*AIM OF THE EXERCISE:*
Go through the lines below. Copy those with "Buscar".

(Extracted records)
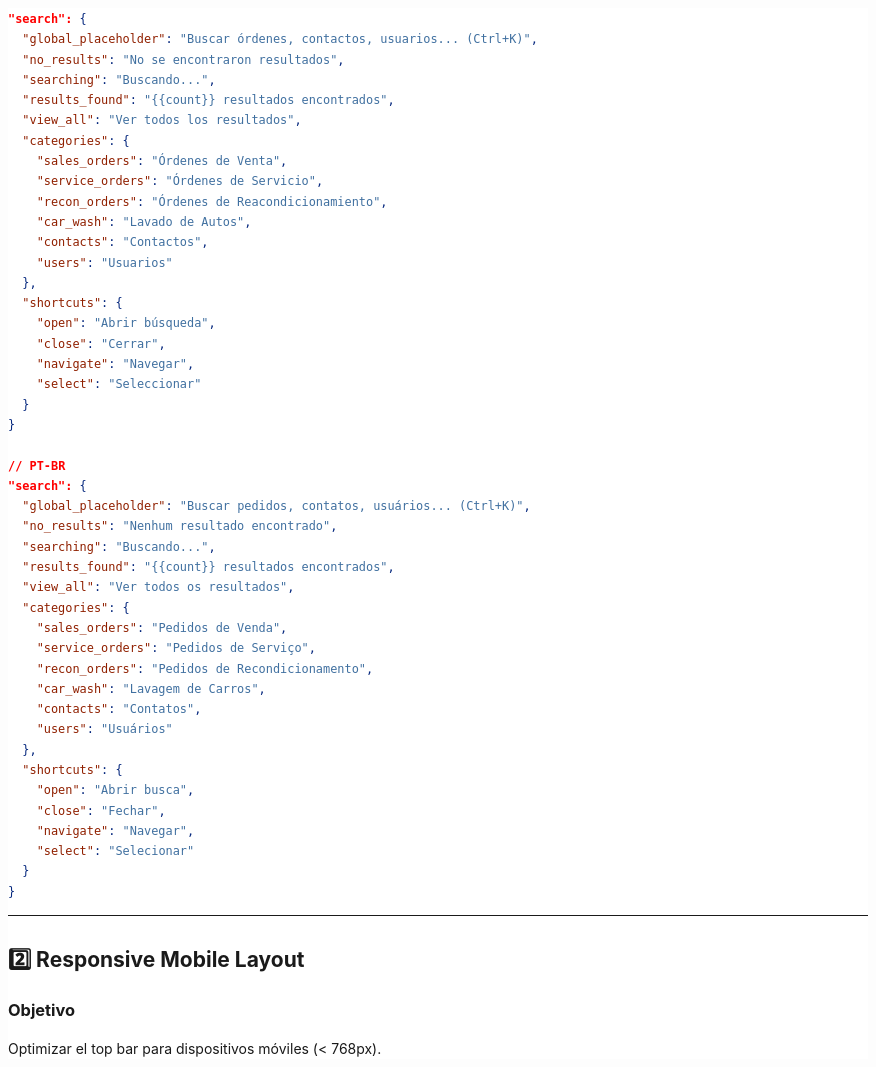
 ```json
"search": {
  "global_placeholder": "Buscar órdenes, contactos, usuarios... (Ctrl+K)",
  "no_results": "No se encontraron resultados",
  "searching": "Buscando...",
  "results_found": "{{count}} resultados encontrados",
  "view_all": "Ver todos los resultados",
  "categories": {
    "sales_orders": "Órdenes de Venta",
    "service_orders": "Órdenes de Servicio",
    "recon_orders": "Órdenes de Reacondicionamiento",
    "car_wash": "Lavado de Autos",
    "contacts": "Contactos",
    "users": "Usuarios"
  },
  "shortcuts": {
    "open": "Abrir búsqueda",
    "close": "Cerrar",
    "navigate": "Navegar",
    "select": "Seleccionar"
  }
}

// PT-BR
"search": {
  "global_placeholder": "Buscar pedidos, contatos, usuários... (Ctrl+K)",
  "no_results": "Nenhum resultado encontrado",
  "searching": "Buscando...",
  "results_found": "{{count}} resultados encontrados",
  "view_all": "Ver todos os resultados",
  "categories": {
    "sales_orders": "Pedidos de Venda",
    "service_orders": "Pedidos de Serviço",
    "recon_orders": "Pedidos de Recondicionamento",
    "car_wash": "Lavagem de Carros",
    "contacts": "Contatos",
    "users": "Usuários"
  },
  "shortcuts": {
    "open": "Abrir busca",
    "close": "Fechar",
    "navigate": "Navegar",
    "select": "Selecionar"
  }
}
```

---

## 2️⃣ Responsive Mobile Layout

### **Objetivo**
Optimizar el top bar para dispositivos móviles (< 768px).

*EXERCISE SOLUTION:*
  "global_placeholder": "Buscar órdenes, contactos, usuarios... (Ctrl+K)",
  "global_placeholder": "Buscar pedidos, contatos, usuários... (Ctrl+K)",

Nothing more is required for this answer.